◆ Problem requirements
Reply with exactly the lines from the one that contains "4. Comprehensive documentation" through the last line of the records below, and with no other lines.

◆ Data to process

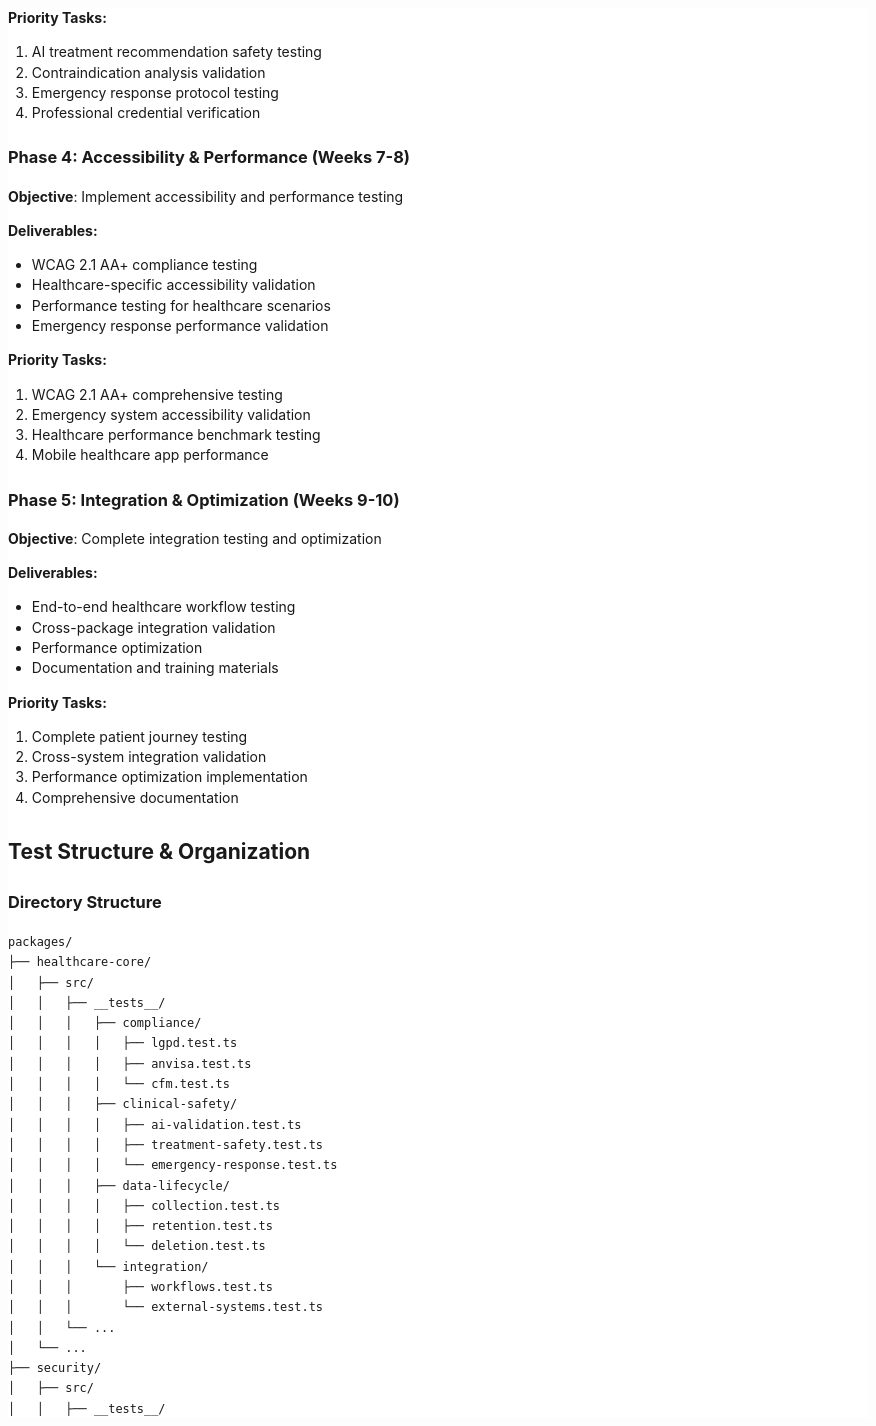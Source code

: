 **Priority Tasks:**
1. AI treatment recommendation safety testing
2. Contraindication analysis validation
3. Emergency response protocol testing
4. Professional credential verification

### Phase 4: Accessibility & Performance (Weeks 7-8)
**Objective**: Implement accessibility and performance testing

**Deliverables:**
- WCAG 2.1 AA+ compliance testing
- Healthcare-specific accessibility validation
- Performance testing for healthcare scenarios
- Emergency response performance validation

**Priority Tasks:**
1. WCAG 2.1 AA+ comprehensive testing
2. Emergency system accessibility validation
3. Healthcare performance benchmark testing
4. Mobile healthcare app performance

### Phase 5: Integration & Optimization (Weeks 9-10)
**Objective**: Complete integration testing and optimization

**Deliverables:**
- End-to-end healthcare workflow testing
- Cross-package integration validation
- Performance optimization
- Documentation and training materials

**Priority Tasks:**
1. Complete patient journey testing
2. Cross-system integration validation
3. Performance optimization implementation
4. Comprehensive documentation

## Test Structure & Organization

### Directory Structure
```
packages/
├── healthcare-core/
│   ├── src/
│   │   ├── __tests__/
│   │   │   ├── compliance/
│   │   │   │   ├── lgpd.test.ts
│   │   │   │   ├── anvisa.test.ts
│   │   │   │   └── cfm.test.ts
│   │   │   ├── clinical-safety/
│   │   │   │   ├── ai-validation.test.ts
│   │   │   │   ├── treatment-safety.test.ts
│   │   │   │   └── emergency-response.test.ts
│   │   │   ├── data-lifecycle/
│   │   │   │   ├── collection.test.ts
│   │   │   │   ├── retention.test.ts
│   │   │   │   └── deletion.test.ts
│   │   │   └── integration/
│   │   │       ├── workflows.test.ts
│   │   │       └── external-systems.test.ts
│   │   └── ...
│   └── ...
├── security/
│   ├── src/
│   │   ├── __tests__/
```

◆ Exercise result
4. Comprehensive documentation

## Test Structure & Organization

### Directory Structure
```
packages/
├── healthcare-core/
│   ├── src/
│   │   ├── __tests__/
│   │   │   ├── compliance/
│   │   │   │   ├── lgpd.test.ts
│   │   │   │   ├── anvisa.test.ts
│   │   │   │   └── cfm.test.ts
│   │   │   ├── clinical-safety/
│   │   │   │   ├── ai-validation.test.ts
│   │   │   │   ├── treatment-safety.test.ts
│   │   │   │   └── emergency-response.test.ts
│   │   │   ├── data-lifecycle/
│   │   │   │   ├── collection.test.ts
│   │   │   │   ├── retention.test.ts
│   │   │   │   └── deletion.test.ts
│   │   │   └── integration/
│   │   │       ├── workflows.test.ts
│   │   │       └── external-systems.test.ts
│   │   └── ...
│   └── ...
├── security/
│   ├── src/
│   │   ├── __tests__/
```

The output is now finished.